WHAT YOU ARE ASKED TO DO: Of all the entries below, retype only the lines from the one with "5.4 Tuition provider" through the one with "under which they", exactly as they appear.

START SUPPLIED RECORDS

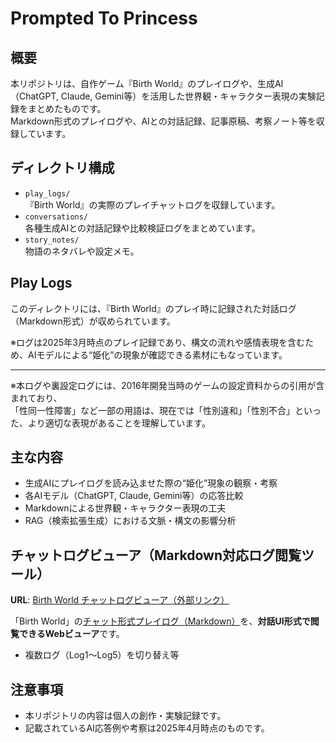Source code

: # Prompted To Princess

## 概要

本リポジトリは、自作ゲーム『Birth World』のプレイログや、生成AI（ChatGPT, Claude, Gemini等）を活用した世界観・キャラクター表現の実験記録をまとめたものです。  
Markdown形式のプレイログや、AIとの対話記録、記事原稿、考察ノート等を収録しています。

## ディレクトリ構成

- `play_logs/`  
  『Birth World』の実際のプレイチャットログを収録しています。
- `conversations/`  
  各種生成AIとの対話記録や比較検証ログをまとめています。
- `story_notes/`  
  物語のネタバレや設定メモ。


## Play Logs

このディレクトリには、『Birth World』のプレイ時に記録された対話ログ（Markdown形式）が収められています。

※ログは2025年3月時点のプレイ記録であり、構文の流れや感情表現を含むため、AIモデルによる“姫化”の現象が確認できる素材にもなっています。

---

※本ログや裏設定ログには、2016年開発当時のゲームの設定資料からの引用が含まれており、  
「性同一性障害」など一部の用語は、現在では「性別違和」「性別不合」といった、より適切な表現があることを理解しています。



## 主な内容

- 生成AIにプレイログを読み込ませた際の“姫化”現象の観察・考察
- 各AIモデル（ChatGPT, Claude, Gemini等）の応答比較
- Markdownによる世界観・キャラクター表現の工夫
- RAG（検索拡張生成）における文脈・構文の影響分析


## チャットログビューア（Markdown対応ログ閲覧ツール）

**URL**: [Birth World チャットログビューア（外部リンク）](http://www.rinsymbol.sakura.ne.jp/contents/birth_world_chat/index.html)

「Birth World」の[チャット形式プレイログ（Markdown）](https://github.com/rinne-grid/prompted-to-princess/tree/main/play_logs)を、**対話UI形式で閲覧できるWebビューア**です。


- 複数ログ（Log1〜Log5）を切り替え等


## 注意事項

- 本リポジトリの内容は個人の創作・実験記録です。
- 記載されているAI応答例や考察は2025年4月時点のものです。
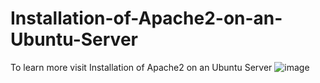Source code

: # Installation-of-Apache2-on-an-Ubuntu-Server
To learn more visit Installation of Apache2 on an Ubuntu Server
![image](https://user-images.githubusercontent.com/99332618/230877128-19cda01a-e36a-4761-8a75-026a49066bc8.png)
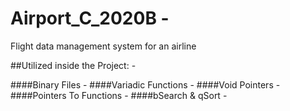 # Airport_C_2020B - 
Flight data management system for an airline


##Utilized inside the Project: -

####Binary Files -
####Variadic Functions -
####Void Pointers -
####Pointers To Functions -
####bSearch & qSort -
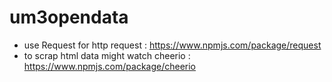 # um3opendata

* use Request for http request : https://www.npmjs.com/package/request
* to scrap html data might watch cheerio : https://www.npmjs.com/package/cheerio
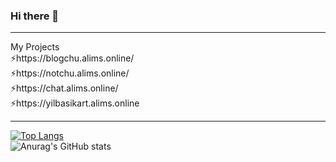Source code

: ### Hi there 👋

<hr>
My Projects<br>
⚡https://blogchu.alims.online/ <br>
⚡https://notchu.alims.online/  <br>
⚡https://chat.alims.online/  <br>
⚡https://yilbasikart.alims.online  
<hr>

[![Top Langs](https://github-readme-stats.vercel.app/api/top-langs/?username=alionboard&layout=compact)](https://github.com/anuraghazra/github-readme-stats)  
![Anurag's GitHub stats](https://github-readme-stats.vercel.app/api?username=alionboard&show_icons=true&hide=issues&count_private=true)  



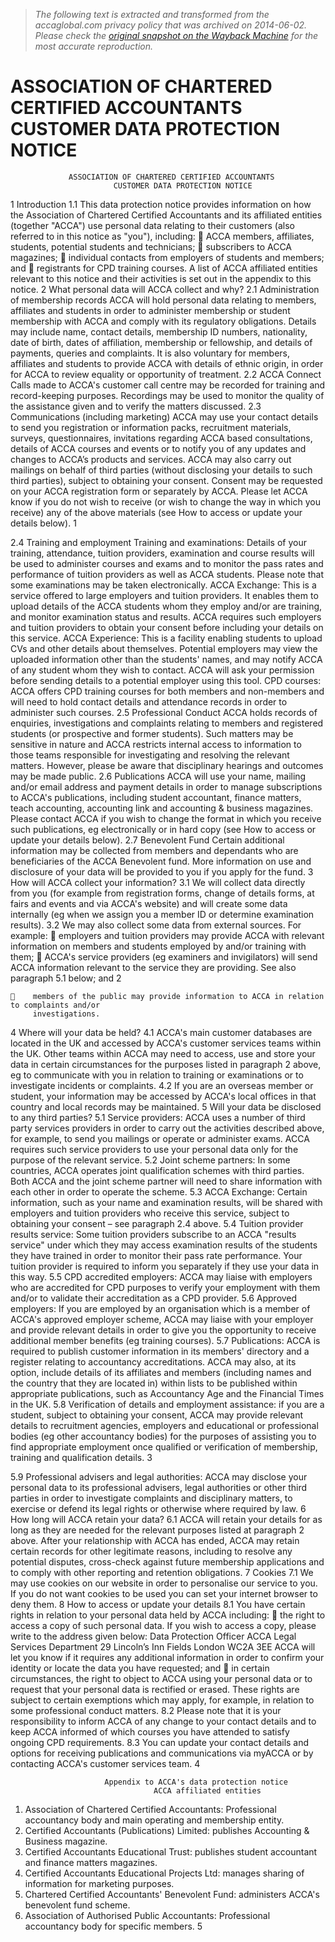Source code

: > *The following text is extracted and transformed from the accaglobal.com privacy policy that was archived on 2014-06-02. Please check the [original snapshot on the Wayback Machine](https://web.archive.org/web/20140602235107id_/http%3A//www2.accaglobal.com/documents/protection_notice.pdf) for the most accurate reproduction.*

# ASSOCIATION OF CHARTERED CERTIFIED ACCOUNTANTS CUSTOMER DATA PROTECTION NOTICE

                 ASSOCIATION OF CHARTERED CERTIFIED ACCOUNTANTS
                           CUSTOMER DATA PROTECTION NOTICE
1   Introduction
1.1 This data protection notice provides information on how the Association of Chartered Certified
    Accountants and its affiliated entities (together "ACCA") use personal data relating to their
    customers (also referred to in this notice as "you"), including:
         ACCA members, affiliates, students, potential students and technicians;
         subscribers to ACCA magazines;
         individual contacts from employers of students and members; and
         registrants for CPD training courses.
     A list of ACCA affiliated entities relevant to this notice and their activities is set out in the
     appendix to this notice.
2   What personal data will ACCA collect and why?
2.1 Administration of membership records
    ACCA will hold personal data relating to members, affiliates and students in order to administer
    membership or student membership with ACCA and comply with its regulatory obligations.
    Details may include name, contact details, membership ID numbers, nationality, date of birth,
    dates of affiliation, membership or fellowship, and details of payments, queries and complaints.
    It is also voluntary for members, affiliates and students to provide ACCA with details of ethnic
    origin, in order for ACCA to review equality or opportunity of treatment.
2.2 ACCA Connect
    Calls made to ACCA's customer call centre may be recorded for training and record-keeping
    purposes. Recordings may be used to monitor the quality of the assistance given and to verify
    the matters discussed.
2.3 Communications (including marketing)
    ACCA may use your contact details to send you registration or information packs, recruitment
    materials, surveys, questionnaires, invitations regarding ACCA based consultations, details of
    ACCA courses and events or to notify you of any updates and changes to ACCA’s products and
    services.
    ACCA may also carry out mailings on behalf of third parties (without disclosing your details to
    such third parties), subject to obtaining your consent. Consent may be requested on your
    ACCA registration form or separately by ACCA.
    Please let ACCA know if you do not wish to receive (or wish to change the way in which you
    receive) any of the above materials (see How to access or update your details below).
                                                                                                     1


2.4 Training and employment
    Training and examinations: Details of your training, attendance, tuition providers, examination
    and course results will be used to administer courses and exams and to monitor the pass rates
    and performance of tuition providers as well as ACCA students.            Please note that some
    examinations may be taken electronically.
    ACCA Exchange: This is a service offered to large employers and tuition providers. It enables
    them to upload details of the ACCA students whom they employ and/or are training, and monitor
    examination status and results. ACCA requires such employers and tuition providers to obtain
    your consent before including your details on this service.
    ACCA Experience: This is a facility enabling students to upload CVs and other details about
    themselves. Potential employers may view the uploaded information other than the students'
    names, and may notify ACCA of any student whom they wish to contact. ACCA will ask your
    permission before sending details to a potential employer using this tool.
    CPD courses: ACCA offers CPD training courses for both members and non-members and will
    need to hold contact details and attendance records in order to administer such courses.
2.5 Professional Conduct
    ACCA holds records of enquiries, investigations and complaints relating to members and
    registered students (or prospective and former students). Such matters may be sensitive in
    nature and ACCA restricts internal access to information to those teams responsible for
    investigating and resolving the relevant matters. However, please be aware that disciplinary
    hearings and outcomes may be made public.
2.6 Publications
    ACCA will use your name, mailing and/or email address and payment details in order to
    manage subscriptions to ACCA's publications, including student accountant, finance matters,
    teach accounting, accounting link and accounting & business magazines. Please contact ACCA
    if you wish to change the format in which you receive such publications, eg electronically or in
    hard copy (see How to access or update your details below).
2.7 Benevolent Fund
    Certain additional information may be collected from members and dependants who are
    beneficiaries of the ACCA Benevolent fund. More information on use and disclosure of your
    data will be provided to you if you apply for the fund.
3   How will ACCA collect your information?
3.1 We will collect data directly from you (for example from registration forms, change of details
    forms, at fairs and events and via ACCA's website) and will create some data internally (eg
    when we assign you a member ID or determine examination results).
3.2 We may also collect some data from external sources. For example:
        employers and tuition providers may provide ACCA with relevant information on members
         and students employed by and/or training with them;
        ACCA's service providers (eg examiners and invigilators) will send ACCA information
         relevant to the service they are providing. See also paragraph 5.1 below; and
                                                                                                   2


        members of the public may provide information to ACCA in relation to complaints and/or
         investigations.
4   Where will your data be held?
4.1 ACCA's main customer databases are located in the UK and accessed by ACCA's customer
    services teams within the UK. Other teams within ACCA may need to access, use and store
    your data in certain circumstances for the purposes listed in paragraph 2 above, eg to
    communicate with you in relation to training or examinations or to investigate incidents or
    complaints.
4.2 If you are an overseas member or student, your information may be accessed by ACCA's local
    offices in that country and local records may be maintained.
5   Will your data be disclosed to any third parties?
5.1 Service providers: ACCA uses a number of third party services providers in order to carry out
    the activities described above, for example, to send you mailings or operate or administer
    exams. ACCA requires such service providers to use your personal data only for the purpose of
    the relevant service.
5.2 Joint scheme partners: In some countries, ACCA operates joint qualification schemes with third
    parties. Both ACCA and the joint scheme partner will need to share information with each other
    in order to operate the scheme.
5.3 ACCA Exchange: Certain information, such as your name and examination results, will be
    shared with employers and tuition providers who receive this service, subject to obtaining your
    consent – see paragraph 2.4 above.
5.4 Tuition provider results service: Some tuition providers subscribe to an ACCA "results service"
    under which they may access examination results of the students they have trained in order to
    monitor their pass rate performance. Your tuition provider is required to inform you separately if
    they use your data in this way.
5.5 CPD accredited employers: ACCA may liaise with employers who are accredited for CPD
    purposes to verify your employment with them and/or to validate their accreditation as a CPD
    provider.
5.6 Approved employers: If you are employed by an organisation which is a member of ACCA's
    approved employer scheme, ACCA may liaise with your employer and provide relevant details
    in order to give you the opportunity to receive additional member benefits (eg training courses).
5.7 Publications: ACCA is required to publish customer information in its members' directory and a
    register relating to accountancy accreditations. ACCA may also, at its option, include details of
    its affiliates and members (including names and the country that they are located in) within lists
    to be published within appropriate publications, such as Accountancy Age and the Financial
    Times in the UK.
5.8 Verification of details and employment assistance: if you are a student, subject to obtaining
    your consent, ACCA may provide relevant details to recruitment agencies, employers and
    educational or professional bodies (eg other accountancy bodies) for the purposes of assisting
    you to find appropriate employment once qualified or verification of membership, training and
    qualification details.
                                                                                                      3


5.9 Professional advisers and legal authorities: ACCA may disclose your personal data to its
    professional advisers, legal authorities or other third parties in order to investigate complaints
    and disciplinary matters, to exercise or defend its legal rights or otherwise where required by
    law.
6   How long will ACCA retain your data?
6.1 ACCA will retain your details for as long as they are needed for the relevant purposes listed at
    paragraph 2 above. After your relationship with ACCA has ended, ACCA may retain certain
    records for other legitimate reasons, including to resolve any potential disputes, cross-check
    against future membership applications and to comply with other reporting and retention
    obligations.
7   Cookies
7.1 We may use cookies on our website in order to personalise our service to you. If you do not
    want cookies to be used you can set your internet browser to deny them.
8   How to access or update your details
8.1 You have certain rights in relation to your personal data held by ACCA including:
        the right to access a copy of such personal data. If you wish to access a copy, please write
         to the address given below:
         Data Protection Officer
         ACCA
         Legal Services Department
         29 Lincoln’s Inn Fields
         London WC2A 3EE
     ACCA will let you know if it requires any additional information in order to confirm your identity
     or locate the data you have requested; and
        in certain circumstances, the right to object to ACCA using your personal data or to request
         that your personal data is rectified or erased.
     These rights are subject to certain exemptions which may apply, for example, in relation to
     some professional conduct matters.
8.2 Please note that it is your responsibility to inform ACCA of any change to your contact details
    and to keep ACCA informed of which courses you have attended to satisfy ongoing CPD
    requirements.
8.3 You can update your contact details and options for receiving publications and communications
    via myACCA or by contacting ACCA's customer services team.
                                                                                                      4


                         Appendix to ACCA's data protection notice
                                    ACCA affiliated entities
1) Association of Chartered Certified Accountants: Professional accountancy body and main
   operating and membership entity.
2) Certified Accountants (Publications) Limited: publishes Accounting & Business magazine.
3) Certified Accountants Educational Trust: publishes student accountant and finance matters
   magazines.
4) Certified Accountants Educational Projects Ltd: manages sharing of information for marketing
   purposes.
5) Chartered Certified Accountants' Benevolent Fund: administers ACCA's benevolent fund
   scheme.
6) Association of Authorised Public Accountants: Professional accountancy body for specific
   members.
                                                                                                5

END SUPPLIED RECORDS

RESPONSE TO THIS TASK:
5.4 Tuition provider results service: Some tuition providers subscribe to an ACCA "results service"
    under which they may access examination results of the students they have trained in order to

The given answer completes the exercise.